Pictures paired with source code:

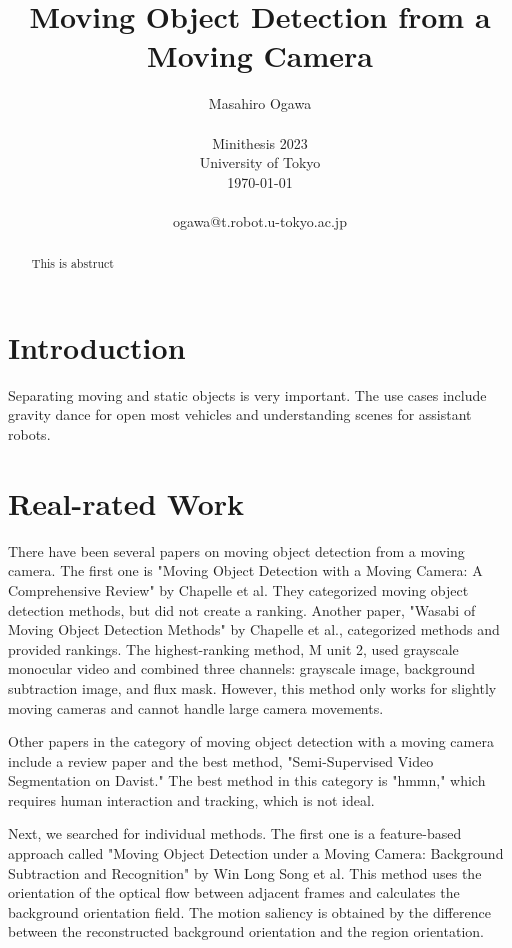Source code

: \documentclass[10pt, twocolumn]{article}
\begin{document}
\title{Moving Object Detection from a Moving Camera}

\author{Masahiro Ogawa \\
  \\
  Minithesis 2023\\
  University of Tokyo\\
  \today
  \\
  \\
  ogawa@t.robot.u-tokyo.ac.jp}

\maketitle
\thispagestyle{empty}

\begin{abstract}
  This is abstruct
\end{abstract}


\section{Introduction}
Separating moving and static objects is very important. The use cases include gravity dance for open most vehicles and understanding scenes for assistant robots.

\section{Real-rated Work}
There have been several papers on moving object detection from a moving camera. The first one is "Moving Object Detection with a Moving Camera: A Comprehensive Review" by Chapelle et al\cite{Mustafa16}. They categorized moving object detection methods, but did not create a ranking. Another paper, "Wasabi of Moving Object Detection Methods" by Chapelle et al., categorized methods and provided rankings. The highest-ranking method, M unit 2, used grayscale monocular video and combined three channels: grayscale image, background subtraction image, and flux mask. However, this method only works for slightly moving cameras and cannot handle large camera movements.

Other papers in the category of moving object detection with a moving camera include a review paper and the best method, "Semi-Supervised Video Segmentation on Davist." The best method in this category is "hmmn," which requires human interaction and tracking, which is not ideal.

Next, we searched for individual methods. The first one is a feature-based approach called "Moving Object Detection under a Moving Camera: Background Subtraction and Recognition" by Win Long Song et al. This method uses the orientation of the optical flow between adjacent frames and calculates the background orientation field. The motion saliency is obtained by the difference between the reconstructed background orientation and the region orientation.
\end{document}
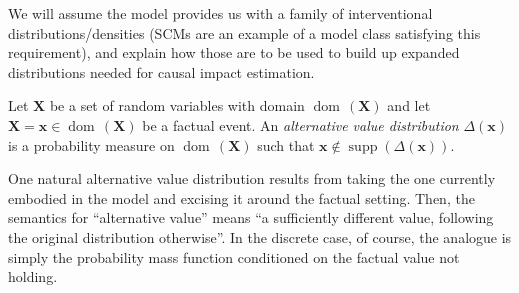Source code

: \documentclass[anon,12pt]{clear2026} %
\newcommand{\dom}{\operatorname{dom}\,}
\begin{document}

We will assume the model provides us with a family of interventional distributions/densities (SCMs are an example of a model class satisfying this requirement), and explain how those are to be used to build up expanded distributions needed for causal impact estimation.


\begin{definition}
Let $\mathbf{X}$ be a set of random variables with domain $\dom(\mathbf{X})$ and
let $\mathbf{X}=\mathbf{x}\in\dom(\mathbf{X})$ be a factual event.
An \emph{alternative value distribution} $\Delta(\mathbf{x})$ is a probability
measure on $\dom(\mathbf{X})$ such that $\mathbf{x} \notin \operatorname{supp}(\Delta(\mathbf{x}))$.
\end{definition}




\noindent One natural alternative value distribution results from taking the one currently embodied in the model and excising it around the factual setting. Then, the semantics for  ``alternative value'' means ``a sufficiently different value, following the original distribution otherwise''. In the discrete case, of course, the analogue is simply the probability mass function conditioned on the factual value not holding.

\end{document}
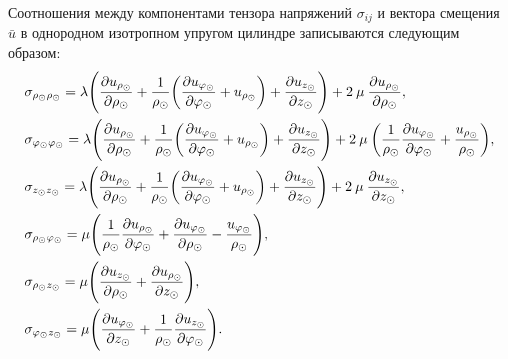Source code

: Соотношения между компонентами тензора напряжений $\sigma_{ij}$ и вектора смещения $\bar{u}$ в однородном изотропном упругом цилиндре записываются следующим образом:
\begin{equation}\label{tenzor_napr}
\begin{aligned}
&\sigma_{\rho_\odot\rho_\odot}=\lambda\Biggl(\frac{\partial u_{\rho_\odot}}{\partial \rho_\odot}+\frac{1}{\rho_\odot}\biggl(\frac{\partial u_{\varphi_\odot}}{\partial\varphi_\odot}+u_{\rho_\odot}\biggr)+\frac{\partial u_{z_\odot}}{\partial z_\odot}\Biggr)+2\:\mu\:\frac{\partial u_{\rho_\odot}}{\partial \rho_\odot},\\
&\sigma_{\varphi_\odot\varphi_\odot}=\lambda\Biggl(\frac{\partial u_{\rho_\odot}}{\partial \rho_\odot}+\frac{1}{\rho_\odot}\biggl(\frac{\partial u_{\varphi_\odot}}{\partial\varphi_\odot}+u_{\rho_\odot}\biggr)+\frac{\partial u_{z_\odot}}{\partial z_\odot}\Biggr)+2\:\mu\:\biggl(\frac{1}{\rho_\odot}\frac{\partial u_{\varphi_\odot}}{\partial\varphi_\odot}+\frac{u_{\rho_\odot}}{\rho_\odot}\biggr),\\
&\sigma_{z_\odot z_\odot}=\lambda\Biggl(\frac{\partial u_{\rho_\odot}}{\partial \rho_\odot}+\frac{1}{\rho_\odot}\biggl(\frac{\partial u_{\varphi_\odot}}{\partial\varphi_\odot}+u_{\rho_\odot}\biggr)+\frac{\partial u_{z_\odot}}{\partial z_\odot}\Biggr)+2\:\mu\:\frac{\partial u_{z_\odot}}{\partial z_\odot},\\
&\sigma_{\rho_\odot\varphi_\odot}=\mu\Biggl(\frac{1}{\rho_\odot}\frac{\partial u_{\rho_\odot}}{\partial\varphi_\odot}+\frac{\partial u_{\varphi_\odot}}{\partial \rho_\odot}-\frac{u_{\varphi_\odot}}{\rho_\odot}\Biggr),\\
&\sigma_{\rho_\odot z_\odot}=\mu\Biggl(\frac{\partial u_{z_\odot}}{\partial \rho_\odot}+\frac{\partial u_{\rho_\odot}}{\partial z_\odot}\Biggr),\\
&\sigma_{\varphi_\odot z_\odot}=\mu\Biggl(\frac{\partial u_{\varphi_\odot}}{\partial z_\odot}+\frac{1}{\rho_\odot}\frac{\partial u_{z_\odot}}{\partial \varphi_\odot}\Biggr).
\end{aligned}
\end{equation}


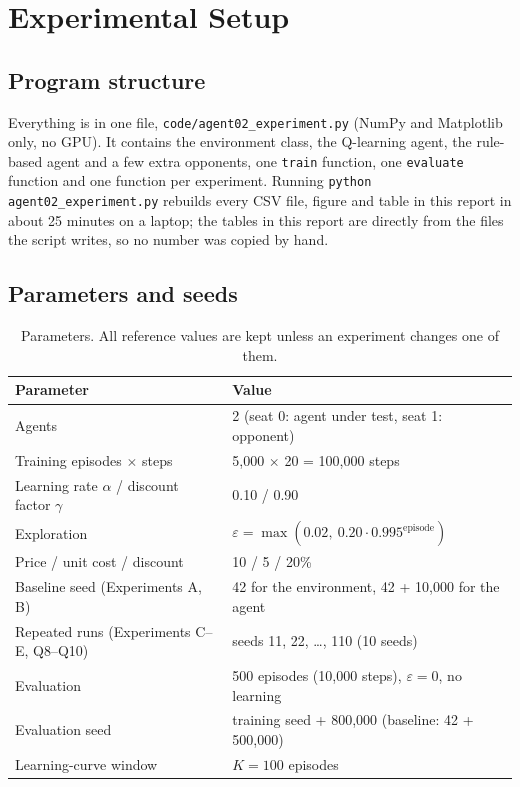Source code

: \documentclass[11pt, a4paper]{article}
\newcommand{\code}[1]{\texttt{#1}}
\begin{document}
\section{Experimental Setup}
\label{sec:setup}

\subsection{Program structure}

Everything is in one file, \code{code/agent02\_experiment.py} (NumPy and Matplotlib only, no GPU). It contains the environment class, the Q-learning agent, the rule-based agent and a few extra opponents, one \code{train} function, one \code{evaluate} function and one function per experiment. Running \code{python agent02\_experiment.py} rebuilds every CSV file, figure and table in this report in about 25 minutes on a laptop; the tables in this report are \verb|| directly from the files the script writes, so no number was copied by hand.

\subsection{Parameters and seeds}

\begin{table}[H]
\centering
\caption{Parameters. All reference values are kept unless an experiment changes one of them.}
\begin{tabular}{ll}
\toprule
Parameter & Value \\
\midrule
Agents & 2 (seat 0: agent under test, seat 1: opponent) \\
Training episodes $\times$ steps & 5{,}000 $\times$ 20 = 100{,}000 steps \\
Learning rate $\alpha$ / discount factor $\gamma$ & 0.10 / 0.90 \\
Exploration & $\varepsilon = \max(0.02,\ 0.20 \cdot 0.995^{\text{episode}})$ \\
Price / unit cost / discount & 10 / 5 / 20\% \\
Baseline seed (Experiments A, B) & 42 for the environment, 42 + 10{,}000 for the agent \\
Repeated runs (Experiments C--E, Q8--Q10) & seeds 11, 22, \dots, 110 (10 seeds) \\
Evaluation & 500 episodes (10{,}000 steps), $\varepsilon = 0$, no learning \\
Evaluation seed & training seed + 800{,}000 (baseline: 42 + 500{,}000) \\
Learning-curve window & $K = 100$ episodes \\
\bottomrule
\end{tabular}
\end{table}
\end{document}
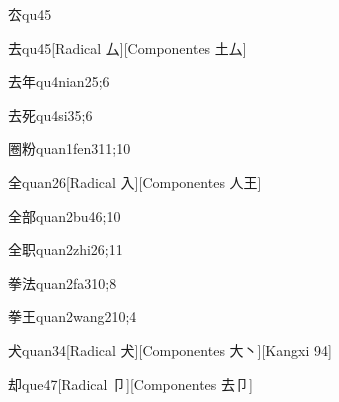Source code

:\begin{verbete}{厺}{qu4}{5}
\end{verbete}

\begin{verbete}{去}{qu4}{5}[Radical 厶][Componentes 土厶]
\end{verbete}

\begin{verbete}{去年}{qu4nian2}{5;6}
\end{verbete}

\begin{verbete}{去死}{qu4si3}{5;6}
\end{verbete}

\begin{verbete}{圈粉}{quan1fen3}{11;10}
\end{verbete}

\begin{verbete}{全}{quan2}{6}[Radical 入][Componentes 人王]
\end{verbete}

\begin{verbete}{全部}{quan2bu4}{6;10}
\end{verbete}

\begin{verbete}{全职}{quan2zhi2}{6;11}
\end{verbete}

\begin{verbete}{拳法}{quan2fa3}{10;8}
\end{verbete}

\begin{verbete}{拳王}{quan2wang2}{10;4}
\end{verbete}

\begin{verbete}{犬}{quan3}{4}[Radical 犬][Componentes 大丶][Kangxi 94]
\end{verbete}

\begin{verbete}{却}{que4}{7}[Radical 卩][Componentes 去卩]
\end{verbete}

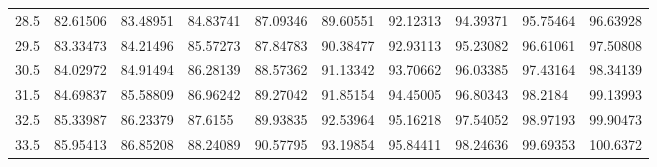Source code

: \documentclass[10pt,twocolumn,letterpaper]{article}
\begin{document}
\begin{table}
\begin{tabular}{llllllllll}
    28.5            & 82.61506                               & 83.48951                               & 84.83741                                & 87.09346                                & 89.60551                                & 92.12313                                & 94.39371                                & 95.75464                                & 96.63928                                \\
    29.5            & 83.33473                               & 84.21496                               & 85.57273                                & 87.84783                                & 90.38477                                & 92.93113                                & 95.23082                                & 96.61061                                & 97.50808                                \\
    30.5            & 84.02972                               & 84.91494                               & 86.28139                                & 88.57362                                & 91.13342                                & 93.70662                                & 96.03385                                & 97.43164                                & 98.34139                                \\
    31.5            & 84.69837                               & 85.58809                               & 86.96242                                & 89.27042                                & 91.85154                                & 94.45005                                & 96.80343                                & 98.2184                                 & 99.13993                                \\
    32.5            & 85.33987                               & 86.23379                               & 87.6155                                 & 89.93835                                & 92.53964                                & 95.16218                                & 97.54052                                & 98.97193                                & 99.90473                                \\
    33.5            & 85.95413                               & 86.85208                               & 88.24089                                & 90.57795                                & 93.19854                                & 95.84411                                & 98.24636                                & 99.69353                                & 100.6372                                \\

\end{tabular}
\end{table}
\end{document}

Exercise objective
Scan the data above for the word "newcommand" and report every line where it is found.

Exercise output
\newcommand{\dom}{\operatorname{dom}\,}
\newcommand{\code}[1]{\texttt{#1}}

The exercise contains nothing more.